0
votes

I'm currently in the process of automating my data lake ingestion process. I have data coming into my Raw zone (S3 bucket). In the bucket I have 27 folders, each corresponding to a database - each folder has x amount of csv files, each corresponding to a table. I have an S3 event (All object create events) triggering a lambda function which crawls my raw zone. I am able to see every table successfully. Upon completion I'd like to create an ETL job which moves the the data in the processed zone converting it to parquet, however given the amount of tables I have I don't want to manually create a job specifying each table as a "source".

I demoed my automation services by uploading a single csv file to my raw zone and the crawler ran and then the ETL job also ran converting the "s3 raw zone table" to parquet and landing it in to my processed zone. When i dropped my second table, the crawler was able to successfully recognize it as a new table in my raw zone but in my processed zone its merging the data to the first schema (even though they're completely different).

I would expect the following: 1) crawler to recognize the csv as a table 2) glue etl to convert the file to parquet 3) crawler to recognize parquet file(s) as a single table

The following code highlights the problem I was facing - the datasource that was specified is a table (folder) and everything within that folder was assumed to have the same schema.

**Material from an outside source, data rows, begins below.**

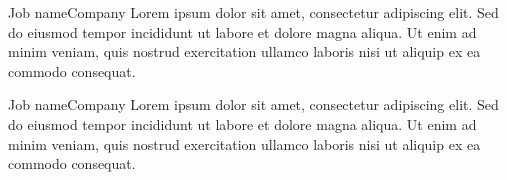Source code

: \titleForExperience

\begin{itemize}
    \begin{workEntry}{Job name}{Company}{}
        Lorem ipsum dolor sit amet, consectetur adipiscing elit. Sed do eiusmod tempor incididunt ut labore et dolore magna aliqua. Ut enim ad minim veniam, quis nostrud exercitation ullamco laboris nisi ut aliquip ex ea commodo consequat.
    \end{workEntry}

    \begin{workEntry}{Job name}{Company}{}
         Lorem ipsum dolor sit amet, consectetur adipiscing elit. Sed do eiusmod tempor incididunt ut labore et dolore magna aliqua. Ut enim ad minim veniam, quis nostrud exercitation ullamco laboris nisi ut aliquip ex ea commodo consequat.
    \end{workEntry}
\end{itemize}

datasource0 = glueContext.create_dynamic_frame.from_catalog(database = "APPLICATION_XYZ", table_name = "RAW_ZONE_w1cqzldd5jpe", transformation_ctx = "datasource0")
## @type: ApplyMapping
## @args: [mapping = [("vendorid", "long", "vendorid", "long"), ("lpep_pickup_datetime", "string", "lpep_pickup_datetime", "string"), ("lpep_dropoff_datetime", "string", "lpep_dropoff_datetime", "string"), ("store_and_fwd_flag", "string", "store_and_fwd_flag", "string"), ("ratecodeid", "long", "ratecodeid", "long"), ("pulocationid", "long", "pulocationid", "long"), ("dolocationid", "long", "dolocationid", "long"), ("passenger_count", "long", "passenger_count", "long"), ("trip_distance", "double", "trip_distance", "double"), ("fare_amount", "double", "fare_amount", "double"), ("extra", "double", "extra", "double"), ("mta_tax", "double", "mta_tax", "double"), ("tip_amount", "double", "tip_amount", "double"), ("tolls_amount", "double", "tolls_amount", "double"), ("ehail_fee", "string", "ehail_fee", "string"), ("improvement_surcharge", "double", "improvement_surcharge", "double"), ("total_amount", "double", "total_amount", "double"), ("payment_type", "long", "payment_type", "long"), ("trip_type", "long", "trip_type", "long")], transformation_ctx = "applymapping1"]
## @return: applymapping1
## @inputs: [frame = datasource0]
1
why not create an external table in athena, in case you already know the schema, instead of creating a crawler. This will be cost effective as well, as athena doesn't charge for DDL queries. - Harsh Bafna
the problem is we don't have the schema information for all tables - midiman
Could you share the sample code of how you are dumping the processed data back to S3. - Harsh Bafna
@HarshBafna upon reviewing the code i think i see the problem. My job was referencing a specific table (parent folder) as a datasource: I'll update my question with the code. - midiman
That's great to hear :-). Let me know if you need any more help. :-) - Harsh Bafna

1 Answers

0
votes

Created an ETL job with the following function to loop through the tables in my database and write a parquet file to a new folder with the same name (so I can crawl the table and use athena to query).

databaseName = 'DATABASE'
Tables = client.get_tables( DatabaseName = databaseName )
tableList = Tables ['TableList']
for table in tableList:
    tableName = table['Name']
    datasource0 = glueContext.create_dynamic_frame.from_catalog(database = "DATABASE", table_name = tableName, transformation_ctx = "datasource0")
    datasink4 = glueContext.write_dynamic_frame.from_options(frame = datasource0, connection_type = "s3", connection_options = {"path": "s3://processed-45ah4xoyqr1b/Application1/"+tableName+"/"}, format = "parquet", transformation_ctx = "datasink4")
job.commit()